Buchempfehlung: Schwarzbuch Menschenrechte

“Schwarzbuch Menschenrechte” – das Buch der österreichischen Politikwissenschaftlerin und Journalistin Irene Brickner gibt einen kritischen Überblick über die Lage der Menschenrechte in Österreich.

In fünf Kapitel behandelt die Autorin Menschenrechtsverstöße auf verschiedenen Ebenen von Staat und Gesellschaft: Gesetze, die etwa das Recht auf Asyl einschränken; Gerichte, die die Verteidigung der Angeklagten behindern; Verwaltungsakte, die die Würde des/der Einzelnen in Frage stellen; nicht oder unzureichend vorhandener Schutz vor alltäglichen Diskriminierungen wie etwa bei der Arbeits – oder Wohnungssuche und vieles mehr.

Statt einer theoretischen Auseinandersetzung mit dem Thema Menschenrechte beschreibt die Autorin die Missachtungen grundlegender Rechte und deren praktische Auswirkungen. Anhand exemplarisch geschilderter Schicksale werden diese Auswirkungen anschaulich und die Angriffe auf die Würde von Menschen nachvollziehbar; die Notwendigkeit garantierter Menschenrechte wird genau dadurch oft besser erklärt, als eine theoretische Abhandlung es könnte: Was bedeutet Abschiebung für einen Menschen, der sich womöglich gerade ein neues Leben aufgebaut hat? Wie ist das, eine Wohnung nicht zu bekommen, weil die sexuelle Orientierung nicht dem Mainstream entspricht oder bei einem Job trotz bester Qualifikation aufgrund der Hautfarbe abgelehnt zu werden? Wie fühlt sich ein Mensch, der wegen einer Behinderung oder einer Krankheit kein selbst bestimmtes Leben mehr führen darf, sondern einem Pflegesystem ausgeliefert wird, dem es nicht um menschliche Würde, sondern allein um die Kostenminimierung geht?

Durch ihre jahrelange Arbeit als Journalistin kann Irene Brickner aus einem reichen Fundus an Fallbeispielen schöpfen, die sie in gut lesbaren Geschichten aufbereitet. Experteninterviews zu den einzelnen Themenkomplexen runden die Kapitel ab.

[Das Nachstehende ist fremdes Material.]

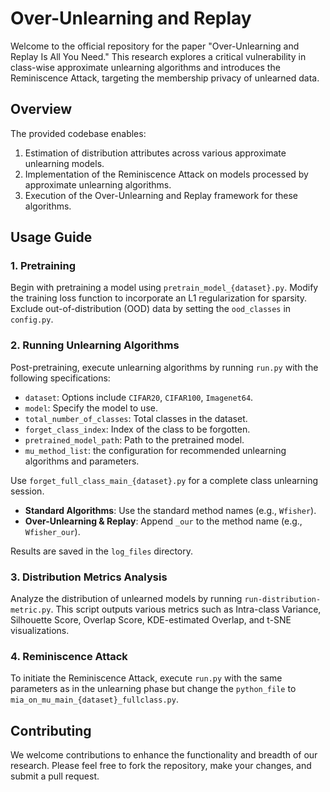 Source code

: # Over-Unlearning and Replay

Welcome to the official repository for the paper "Over-Unlearning and Replay Is All You Need." This research explores a critical vulnerability in class-wise approximate unlearning algorithms and introduces the Reminiscence Attack, targeting the membership privacy of unlearned data.

## Overview

The provided codebase enables:

1. Estimation of distribution attributes across various approximate unlearning models.
2. Implementation of the Reminiscence Attack on models processed by approximate unlearning algorithms.
3. Execution of the Over-Unlearning and Replay framework for these algorithms.

## Usage Guide

### 1. Pretraining

Begin with pretraining a model using `pretrain_model_{dataset}.py`. Modify the training loss function to incorporate an L1 regularization for sparsity. Exclude out-of-distribution (OOD) data by setting the `ood_classes` in `config.py`.

### 2. Running Unlearning Algorithms

Post-pretraining, execute unlearning algorithms by running `run.py` with the following specifications:

- `dataset`: Options include `CIFAR20`, `CIFAR100`, `Imagenet64`.
- `model`: Specify the model to use.
- `total_number_of_classes`: Total classes in the dataset.
- `forget_class_index`: Index of the class to be forgotten.
- `pretrained_model_path`: Path to the pretrained model.
- `mu_method_list`: the configuration for recommended unlearning algorithms and parameters.

Use `forget_full_class_main_{dataset}.py` for a complete class unlearning session.

- **Standard Algorithms**: Use the standard method names (e.g., `Wfisher`).
- **Over-Unlearning & Replay**: Append `_our` to the method name (e.g., `Wfisher_our`).

Results are saved in the `log_files` directory.

### 3. Distribution Metrics Analysis

Analyze the distribution of unlearned models by running `run-distribution-metric.py`. This script outputs various metrics such as Intra-class Variance, Silhouette Score, Overlap Score, KDE-estimated Overlap, and t-SNE visualizations.

### 4. Reminiscence Attack

To initiate the Reminiscence Attack, execute `run.py` with the same parameters as in the unlearning phase but change the `python_file` to `mia_on_mu_main_{dataset}_fullclass.py`.

## Contributing

We welcome contributions to enhance the functionality and breadth of our research. Please feel free to fork the repository, make your changes, and submit a pull request.






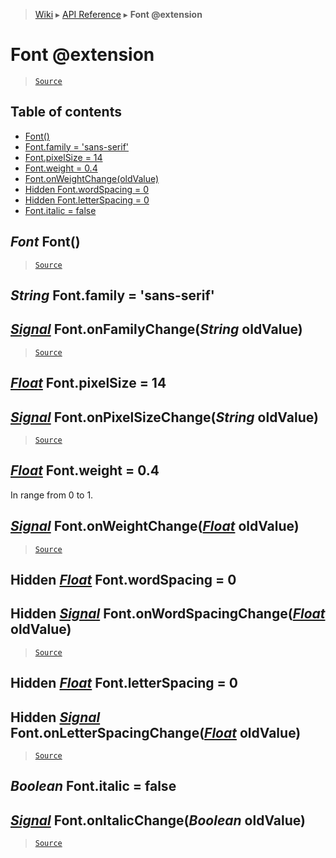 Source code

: > [Wiki](Home) ▸ [API Reference](API-Reference) ▸ **Font @extension**

Font @extension
===============

> [`Source`](/Neft-io/neft/tree/master/src/renderer/types/basics/item/types/text/font.litcoffee#font-extension)

## Table of contents
  * [Font()](#font-font)
  * [Font.family = 'sans-serif'](#string-fontfamily--sansserif)
  * [Font.pixelSize = 14](#float-fontpixelsize--14)
  * [Font.weight = 0.4](#float-fontweight--04)
  * [Font.onWeightChange(oldValue)](#signal-fontonweightchangefloat-oldvalue)
  * [Hidden Font.wordSpacing = 0](#hidden-float-fontwordspacing--0)
  * [Hidden Font.letterSpacing = 0](#hidden-float-fontletterspacing--0)
  * [Font.italic = false](#boolean-fontitalic--false)

*Font* Font()
-------------

> [`Source`](/Neft-io/neft/tree/master/src/renderer/types/basics/item/types/text/font.litcoffee#font-font)

*String* Font.family = 'sans-serif'
-----------------------------------
## [*Signal*](/Neft-io/neft/wiki/Signal-API.md#class-signal) Font.onFamilyChange(*String* oldValue)

> [`Source`](/Neft-io/neft/tree/master/src/renderer/types/basics/item/types/text/font.litcoffee#string-fontfamily--sansserif-signal-fontonfamilychangestring-oldvalue)

[*Float*](/Neft-io/neft/wiki/Utils-API.md#boolean-isfloatany-value) Font.pixelSize = 14
---------------------------
## [*Signal*](/Neft-io/neft/wiki/Signal-API.md#class-signal) Font.onPixelSizeChange(*String* oldValue)

> [`Source`](/Neft-io/neft/tree/master/src/renderer/types/basics/item/types/text/font.litcoffee#float-fontpixelsize--14-signal-fontonpixelsizechangestring-oldvalue)

[*Float*](/Neft-io/neft/wiki/Utils-API.md#boolean-isfloatany-value) Font.weight = 0.4
-------------------------

In range from 0 to 1.

## [*Signal*](/Neft-io/neft/wiki/Signal-API.md#class-signal) Font.onWeightChange([*Float*](/Neft-io/neft/wiki/Utils-API.md#boolean-isfloatany-value) oldValue)

> [`Source`](/Neft-io/neft/tree/master/src/renderer/types/basics/item/types/text/font.litcoffee#signal-fontonweightchangefloat-oldvalue)

Hidden [*Float*](/Neft-io/neft/wiki/Utils-API.md#boolean-isfloatany-value) Font.wordSpacing = 0
-----------------------------------
## Hidden [*Signal*](/Neft-io/neft/wiki/Signal-API.md#class-signal) Font.onWordSpacingChange([*Float*](/Neft-io/neft/wiki/Utils-API.md#boolean-isfloatany-value) oldValue)

> [`Source`](/Neft-io/neft/tree/master/src/renderer/types/basics/item/types/text/font.litcoffee#hidden-float-fontwordspacing--0-hidden-signal-fontonwordspacingchangefloat-oldvalue)

Hidden [*Float*](/Neft-io/neft/wiki/Utils-API.md#boolean-isfloatany-value) Font.letterSpacing = 0
-------------------------------------
## Hidden [*Signal*](/Neft-io/neft/wiki/Signal-API.md#class-signal) Font.onLetterSpacingChange([*Float*](/Neft-io/neft/wiki/Utils-API.md#boolean-isfloatany-value) oldValue)

> [`Source`](/Neft-io/neft/tree/master/src/renderer/types/basics/item/types/text/font.litcoffee#hidden-float-fontletterspacing--0-hidden-signal-fontonletterspacingchangefloat-oldvalue)

*Boolean* Font.italic = false
-----------------------------
## [*Signal*](/Neft-io/neft/wiki/Signal-API.md#class-signal) Font.onItalicChange(*Boolean* oldValue)

> [`Source`](/Neft-io/neft/tree/master/src/renderer/types/basics/item/types/text/font.litcoffee#boolean-fontitalic--false-signal-fontonitalicchangeboolean-oldvalue)

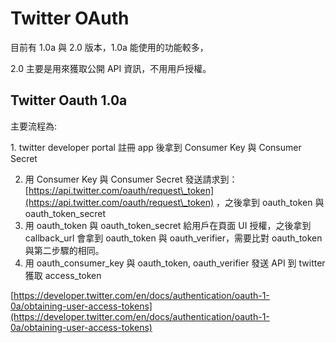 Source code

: # Twitter OAuth

目前有 1.0a 與 2.0 版本，1.0a 能使用的功能較多，

2.0 主要是用來獲取公開 API 資訊，不用用戶授權。

## Twitter Oauth 1.0a

主要流程為:

&#x20; 1\. twitter developer portal 註冊 app 後拿到 Consumer Key 與 Consumer Secret

2. 用 Consumer Key 與 Consumer Secret 發送請求到： [https://api.twitter.com/oauth/request\_token](https://api.twitter.com/oauth/request\_token) ，之後拿到 oauth\_token 與 oauth\_token\_secret
3. 用 oauth\_token 與 oauth\_token\_secret 給用戶在頁面 UI 授權，之後拿到 callback\_url 會拿到 oauth\_token 與 oauth\_verifier，需要比對 oauth\_token 與第二步驟的相同。
4. 用 oauth\_consumer\_key 與 oauth\_token, oauth\_verifier 發送 API 到 twitter 獲取 access\_token

[https://developer.twitter.com/en/docs/authentication/oauth-1-0a/obtaining-user-access-tokens](https://developer.twitter.com/en/docs/authentication/oauth-1-0a/obtaining-user-access-tokens)
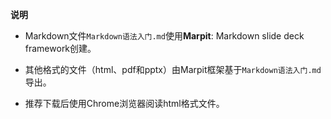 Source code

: **说明**

- Markdown文件`Markdown语法入门.md`使用**Marpit**: Markdown slide deck framework创建。

- 其他格式的文件（html、pdf和pptx）由Marpit框架基于`Markdown语法入门.md`导出。
- 推荐下载后使用Chrome浏览器阅读html格式文件。

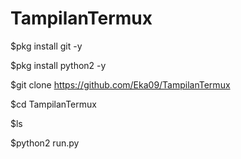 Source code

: # TampilanTermux
$pkg install git -y

$pkg install python2 -y

$git clone https://github.com/Eka09/TampilanTermux

$cd TampilanTermux

$ls

$python2 run.py
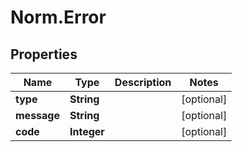 # Norm.Error

## Properties
Name | Type | Description | Notes
------------ | ------------- | ------------- | -------------
**type** | **String** |  | [optional] 
**message** | **String** |  | [optional] 
**code** | **Integer** |  | [optional] 


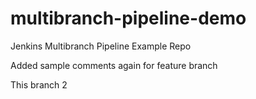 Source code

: # multibranch-pipeline-demo
Jenkins Multibranch Pipeline Example Repo 

Added sample comments again for feature branch

This branch 2
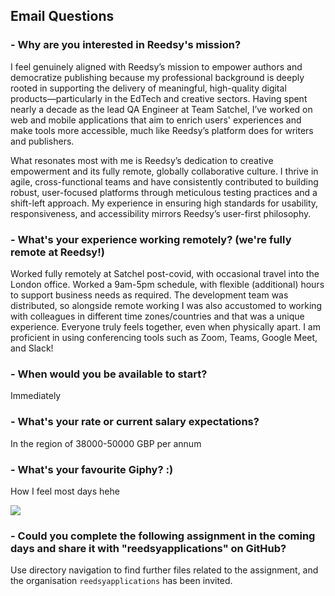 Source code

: 
## Email Questions

### - **Why are you interested in Reedsy's mission?**

I feel genuinely aligned with Reedsy’s mission to empower authors and democratize publishing because my professional background is deeply rooted in supporting the delivery of meaningful, high-quality digital products—particularly in the EdTech and creative sectors. Having spent nearly a decade as the lead QA Engineer at Team Satchel, I’ve worked on web and mobile applications that aim to enrich users' experiences and make tools more accessible, much like Reedsy’s platform does for writers and publishers.

What resonates most with me is Reedsy’s dedication to creative empowerment and its fully remote, globally collaborative culture. I thrive in agile, cross-functional teams and have consistently contributed to building robust, user-focused platforms through meticulous testing practices and a shift-left approach. My experience in ensuring high standards for usability, responsiveness, and accessibility mirrors Reedsy’s user-first philosophy.


### - **What's your experience working remotely? (we're fully remote at Reedsy!)**

Worked fully remotely at Satchel post-covid, with occasional travel into the London office. Worked a 9am-5pm schedule, with flexible (additional) hours to support business needs as required. The development team was distributed, so alongside remote working I was also accustomed to working with colleagues in different time zones/countries and that was a unique experience. Everyone truly feels together, even when physically apart. I am proficient in using conferencing tools such as Zoom, Teams, Google Meet, and Slack!


### - **When would you be available to start?**

Immediately


### - **What's your rate or current salary expectations?**

In the region of 38000-50000 GBP per annum


### - **What's your favourite Giphy? :)**
How I feel most days hehe

![](https://media2.giphy.com/media/v1.Y2lkPTc5NDFmZGM2ejRrcDQ0dW1mYjR4eHVtcmp4Ym5xNjN6dXdpc21sNGdzdmQ2ZjU2dyZlcD12MV9naWZzX3NlYXJjaCZjdD1n/3o85xGocUH8RYoDKKs/giphy.gif)
    

### - **Could you complete the following assignment in the coming days and share it with "reedsyapplications" on GitHub?**

Use directory navigation to find further files related to the assignment, and the organisation `reedsyapplications` has been invited.
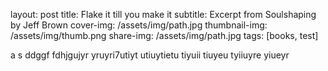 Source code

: 
layout: post
title: Flake it till you make it
subtitle: Excerpt from Soulshaping by Jeff Brown
cover-img: /assets/img/path.jpg
thumbnail-img: /assets/img/thumb.png
share-img: /assets/img/path.jpg
tags: [books, test]

a
s
ddggf
fdhjgujyr
yruyri7utiyt
utiuytietu
tiyuii
tiuyeu
tyiiuyre
yiueyr
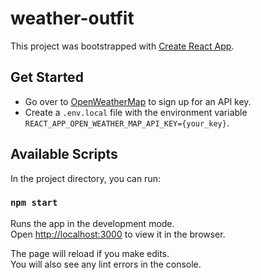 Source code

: # weather-outfit

This project was bootstrapped with [Create React App](https://github.com/facebook/create-react-app).

## Get Started

* Go over to [OpenWeatherMap](https://openweathermap.org/guide) to sign up for an API key.
* Create a `.env.local` file with the environment variable `REACT_APP_OPEN_WEATHER_MAP_API_KEY={your_key}`.

## Available Scripts

In the project directory, you can run:

### `npm start`

Runs the app in the development mode.<br />
Open [http://localhost:3000](http://localhost:3000) to view it in the browser.

The page will reload if you make edits.<br />
You will also see any lint errors in the console.
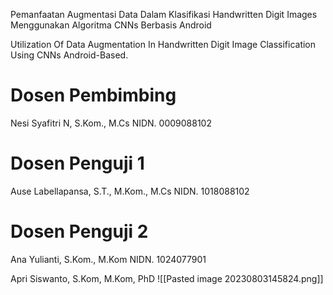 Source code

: Pemanfaatan Augmentasi Data Dalam Klasifikasi Handwritten Digit Images Menggunakan Algoritma CNNs Berbasis Android

Utilization Of Data Augmentation In Handwritten Digit Image Classification Using CNNs Android-Based.

# Dosen Pembimbing
Nesi Syafitri N, S.Kom., M.Cs
NIDN. 0009088102
# Dosen Penguji 1
Ause Labellapansa, S.T., M.Kom., M.Cs
NIDN. 1018088102
# Dosen Penguji 2
Ana Yulianti, S.Kom., M.Kom
NIDN. 1024077901


Apri Siswanto, S.Kom, M.Kom, PhD
![[Pasted image 20230803145824.png]] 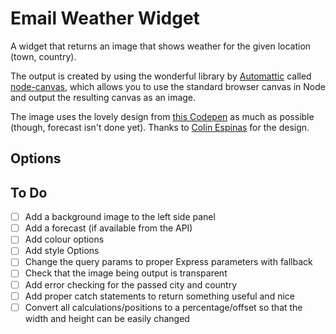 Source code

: # Email Weather Widget

A widget that returns an image that shows weather for the given location (town, country).

The output is created by using the wonderful library by [Automattic](https://automattic.com/) called [node-canvas](https://github.com/Automattic/node-canvas), which allows you to use the standard browser canvas in Node and output the resulting canvas as an image.

The image uses the lovely design from [this Codepen](https://codepen.io/Call_in/pen/pMYGbZ) as much as possible (though, forecast isn't done yet). Thanks to [Colin Espinas](https://codepen.io/Call_in) for the design.

## Options

## To Do

- [ ] Add a background image to the left side panel
- [ ] Add a forecast (if available from the API)
- [ ] Add colour options
- [ ] Add style Options
- [ ] Change the query params to proper Express parameters with fallback
- [ ] Check that the image being output is transparent
- [ ] Add error checking for the passed city and country
- [ ] Add proper catch statements to return something useful and nice
- [ ] Convert all calculations/positions to a percentage/offset so that the width and height can be easily changed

Kritisieren lässt sich einzig, dass die Autorin den Themenbereich “Schutz vor Armut” und “Recht auf Arbeit” unkommentiert neben die Kapitel zu menschenrechtlichen Freiheiten stellt. An dieser Stelle wäre vielleicht eine etwas ausführlichere theoretische Auseinandersetzung mit den philosophischen und ideengeschichtlichen Voraussetzungen der Menschenrechte nötig gewesen, um Solidarrechte von Freiheitsrechten abzugrenzen. Die Autorin kann zwar  sehr gut zeigen, dass soziale Sicherheit eine Voraussetzung für ein menschenwürdiges Leben darstellt, ideengeschichtlich haben Solidarrechte jedoch einen vollkommen anderen Hintergrund als die bekannten Freiheitsrechte. Sie wurden erst spät, 1948, und auf Druck der sozialistischen Staaten in den Katalog der Menschenrechte hineinreklamiert, und mussten Diktaturen jahrzehntelang (und zum Teil noch heute) als Argument für die Missachtung von Freiheitsrechte dienen: Zunächst müsse soziale Gerechtigkeit hergestellt werden, hieß es aus den sozialistischen Staaten, danach könne dann auch über individuelle Freiheiten diskutiert werden. Gerade das im Buch geforderte “Recht auf Arbeit” mutierte aber in den sozialistischen Staaten zu einer Arbeitspflicht, deren Missachtung mit Gefängnis oder Arbeitslager geahndet wurde. Soziale Gerechtigkeit ist ein Grundpfeiler freier Gesellschaften und damit ein gesellschaftlicher Auftrag, aber kein Menschenrecht im eigentlichen Sinn. Ihre Wandlung zu Menschenrechten der sogenannten zweiten Generation führte in der Vergangenheit stets zu einer Verwässerung und Einschränkung menschenrechtlicher Freiheiten.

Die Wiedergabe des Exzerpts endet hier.